[TASK STATEMENT] Your answer should be the entries below, reproduced character for character.
*** Block opens ***
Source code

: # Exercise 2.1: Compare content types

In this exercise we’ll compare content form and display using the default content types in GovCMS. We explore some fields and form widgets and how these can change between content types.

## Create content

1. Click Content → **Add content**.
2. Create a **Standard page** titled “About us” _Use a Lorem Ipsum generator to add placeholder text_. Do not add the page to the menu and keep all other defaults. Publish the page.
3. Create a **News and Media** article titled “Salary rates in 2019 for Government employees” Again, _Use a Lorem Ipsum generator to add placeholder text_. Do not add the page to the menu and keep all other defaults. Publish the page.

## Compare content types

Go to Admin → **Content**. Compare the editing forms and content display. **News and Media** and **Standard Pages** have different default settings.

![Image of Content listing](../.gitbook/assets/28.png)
*** Block closes ***
[WRITTEN REPLY]
Source code

: # Exercise 2.1: Compare content types

In this exercise we’ll compare content form and display using the default content types in GovCMS. We explore some fields and form widgets and how these can change between content types.

## Create content

1. Click Content → **Add content**.
2. Create a **Standard page** titled “About us” _Use a Lorem Ipsum generator to add placeholder text_. Do not add the page to the menu and keep all other defaults. Publish the page.
3. Create a **News and Media** article titled “Salary rates in 2019 for Government employees” Again, _Use a Lorem Ipsum generator to add placeholder text_. Do not add the page to the menu and keep all other defaults. Publish the page.

## Compare content types

Go to Admin → **Content**. Compare the editing forms and content display. **News and Media** and **Standard Pages** have different default settings.

![Image of Content listing](../.gitbook/assets/28.png)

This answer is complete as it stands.